## [Task]
Search each line of the data for the word "newcommand"; copy every line where it is found.

## [Supplied records]
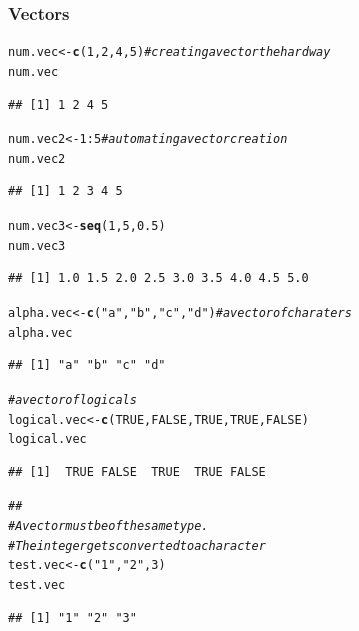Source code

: \documentclass[draft]{article}\usepackage[]{graphicx}\usepackage[]{color}
\makeatletter
\newcommand{\hlnum}[1]{\textcolor[rgb]{0.686,0.059,0.569}{#1}}%
\newcommand{\hlstr}[1]{\textcolor[rgb]{0.192,0.494,0.8}{#1}}%
\newcommand{\hlcom}[1]{\textcolor[rgb]{0.678,0.584,0.686}{\textit{#1}}}%
\newcommand{\hlopt}[1]{\textcolor[rgb]{0,0,0}{#1}}%
\newcommand{\hlstd}[1]{\textcolor[rgb]{0.345,0.345,0.345}{#1}}%
\newcommand{\hlkwb}[1]{\textcolor[rgb]{0.69,0.353,0.396}{#1}}%
\newcommand{\hlkwd}[1]{\textcolor[rgb]{0.737,0.353,0.396}{\textbf{#1}}}%
\newenvironment{kframe}{%
 \def\at@end@of@kframe{}%
 \ifinner\ifhmode%
  \def\at@end@of@kframe{\end{minipage}}%
  \begin{minipage}{\columnwidth}%
 \fi\fi%
 \def\FrameCommand##1{\hskip\@totalleftmargin \hskip-\fboxsep
 \colorbox{shadecolor}{##1}\hskip-\fboxsep
     \hskip-\linewidth \hskip-\@totalleftmargin \hskip\columnwidth}%
 \MakeFramed {\advance\hsize-\width
   \@totalleftmargin\z@ \linewidth\hsize
   \@setminipage}}%
 {\par\unskip\endMakeFramed%
 \at@end@of@kframe}
\newenvironment{knitrout}{}{} %
\makeatother
\begin{document}
    \subsubsection*{Vectors}
\begin{knitrout}
\color{fgcolor}\begin{kframe}
\begin{alltt}
  \hlstd{num.vec} \hlkwb{<-} \hlkwd{c}\hlstd{(}\hlnum{1}\hlstd{,} \hlnum{2}\hlstd{,} \hlnum{4}\hlstd{,} \hlnum{5}\hlstd{)}  \hlcom{# creating a vector the hard way}
  \hlstd{num.vec}
\end{alltt}
\begin{verbatim}
## [1] 1 2 4 5
\end{verbatim}
\begin{alltt}
  \hlstd{num.vec2} \hlkwb{<-} \hlnum{1}\hlopt{:}\hlnum{5} \hlcom{# automating a vector creation}
  \hlstd{num.vec2}
\end{alltt}
\begin{verbatim}
## [1] 1 2 3 4 5
\end{verbatim}
\begin{alltt}
  \hlstd{num.vec3} \hlkwb{<-} \hlkwd{seq}\hlstd{(}\hlnum{1}\hlstd{,} \hlnum{5}\hlstd{,} \hlnum{0.5}\hlstd{)}
  \hlstd{num.vec3}
\end{alltt}
\begin{verbatim}
## [1] 1.0 1.5 2.0 2.5 3.0 3.5 4.0 4.5 5.0
\end{verbatim}
\begin{alltt}
  \hlstd{alpha.vec} \hlkwb{<-} \hlkwd{c}\hlstd{(}\hlstr{"a"}\hlstd{,} \hlstr{"b"}\hlstd{,} \hlstr{"c"}\hlstd{,} \hlstr{"d"}\hlstd{)}  \hlcom{# a vector of charaters}
  \hlstd{alpha.vec}
\end{alltt}
\begin{verbatim}
## [1] "a" "b" "c" "d"
\end{verbatim}
\begin{alltt}
  \hlcom{# a vector of logicals}
  \hlstd{logical.vec} \hlkwb{<-} \hlkwd{c}\hlstd{(}\hlnum{TRUE}\hlstd{,} \hlnum{FALSE}\hlstd{,} \hlnum{TRUE}\hlstd{,} \hlnum{TRUE}\hlstd{,} \hlnum{FALSE}\hlstd{)}
  \hlstd{logical.vec}
\end{alltt}
\begin{verbatim}
## [1]  TRUE FALSE  TRUE  TRUE FALSE
\end{verbatim}
\begin{alltt}
  \hlcom{##}
  \hlcom{# A vector must be of the same type. }
   \hlcom{# The integer gets converted to a character}
  \hlstd{test.vec} \hlkwb{<-} \hlkwd{c}\hlstd{(}\hlstr{"1"}\hlstd{,} \hlstr{"2"}\hlstd{,} \hlnum{3}\hlstd{)}
  \hlstd{test.vec}
\end{alltt}
\begin{verbatim}
## [1] "1" "2" "3"
\end{verbatim}
\end{kframe}
\end{knitrout}
    
\end{document}
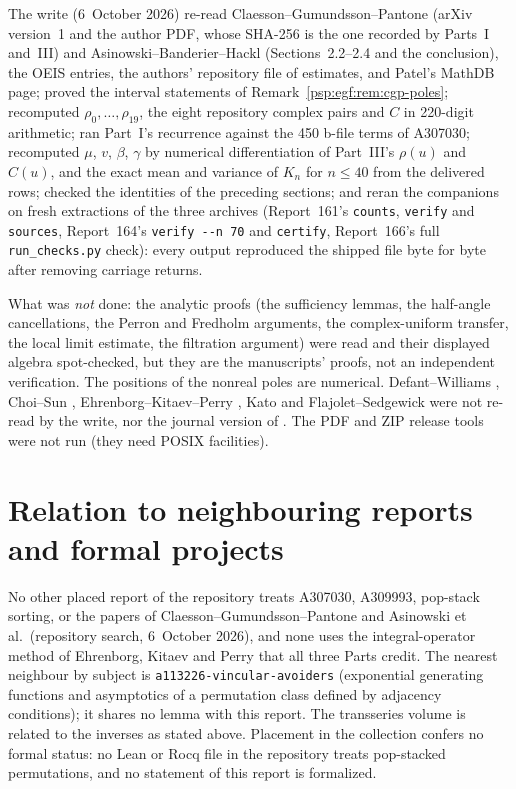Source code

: \documentclass[11pt,letterpaper]{article}
\numberwithin{equation}{section}
\theoremstyle{remark}\newtheorem{remark}[theorem]{Remark}
\newcommand{\file}[1]{\nolinkurl{#1}}
\begin{document}
The write (6~October 2026) re-read Claesson--Gu\dh mundsson--Pantone (arXiv version~1 and the author PDF, whose SHA-256 is the one recorded by Parts~I and~III) and Asinowski--Banderier--Hackl (Sections~2.2--2.4 and the conclusion), the OEIS entries, the authors' repository file of estimates, and Patel's MathDB page; proved the interval statements of Remark~\ref{psp:egf:rem:cgp-poles}; recomputed $\rho_0,\dots,\rho_{19}$, the eight repository complex pairs and $C$ in 220-digit arithmetic; ran Part~I's recurrence against the 450 b-file terms of A307030; recomputed $\mu$, $v$, $\beta$, $\gamma$ by numerical differentiation of Part~III's $\rho(u)$ and $C(u)$, and the exact mean and variance of $K_n$ for $n\le40$ from the delivered rows; checked the identities of the preceding sections; and reran the companions on fresh extractions of the three archives (Report~161's \texttt{counts}, \texttt{verify} and \texttt{sources}, Report~164's \texttt{verify -{}-n 70} and \texttt{certify}, Report~166's full \texttt{run\_checks.py} check): every output reproduced the shipped file byte for byte after removing carriage returns.

What was \emph{not} done: the analytic proofs (the sufficiency lemmas, the half-angle cancellations, the Perron and Fredholm arguments, the complex-uniform transfer, the local limit estimate, the filtration argument) were read and their displayed algebra spot-checked, but they are the manuscripts' proofs, not an independent verification. The positions of the nonreal poles are numerical. Defant--Williams \cite{dw}, Choi--Sun \cite{cs}, Ehrenborg--Kitaev--Perry \cite{ekp}, Kato \cite{kato} and Flajolet--Sedgewick \cite{fs} were not re-read by the write, nor the journal version of \cite{cgp}. The PDF and ZIP release tools were not run (they need POSIX facilities).

\section*{Relation to neighbouring reports and formal projects}\label{psp:sec:neighbours}
No other placed report of the repository treats A307030, A309993, pop-stack sorting, or the papers of Claesson--Gu\dh mundsson--Pantone and Asinowski et al.\ (repository search, 6~October 2026), and none uses the integral-operator method of Ehrenborg, Kitaev and Perry that all three Parts credit. The nearest neighbour by subject is \file{a113226-vincular-avoiders} (exponential generating functions and asymptotics of a permutation class defined by adjacency conditions); it shares no lemma with this report. The transseries volume \cite{TSvol} is related to the inverses as stated above. Placement in the collection confers no formal status: no Lean or Rocq file in the repository treats pop-stacked permutations, and no statement of this report is formalized.
\clearpage
\end{document}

## [Answer space]
\newcommand{\hlnum}[1]{\textcolor[rgb]{0.686,0.059,0.569}{#1}}%
\newcommand{\hlstr}[1]{\textcolor[rgb]{0.192,0.494,0.8}{#1}}%
\newcommand{\hlcom}[1]{\textcolor[rgb]{0.678,0.584,0.686}{\textit{#1}}}%
\newcommand{\hlopt}[1]{\textcolor[rgb]{0,0,0}{#1}}%
\newcommand{\hlstd}[1]{\textcolor[rgb]{0.345,0.345,0.345}{#1}}%
\newcommand{\hlkwb}[1]{\textcolor[rgb]{0.69,0.353,0.396}{#1}}%
\newcommand{\hlkwd}[1]{\textcolor[rgb]{0.737,0.353,0.396}{\textbf{#1}}}%
\newcommand{\file}[1]{\nolinkurl{#1}}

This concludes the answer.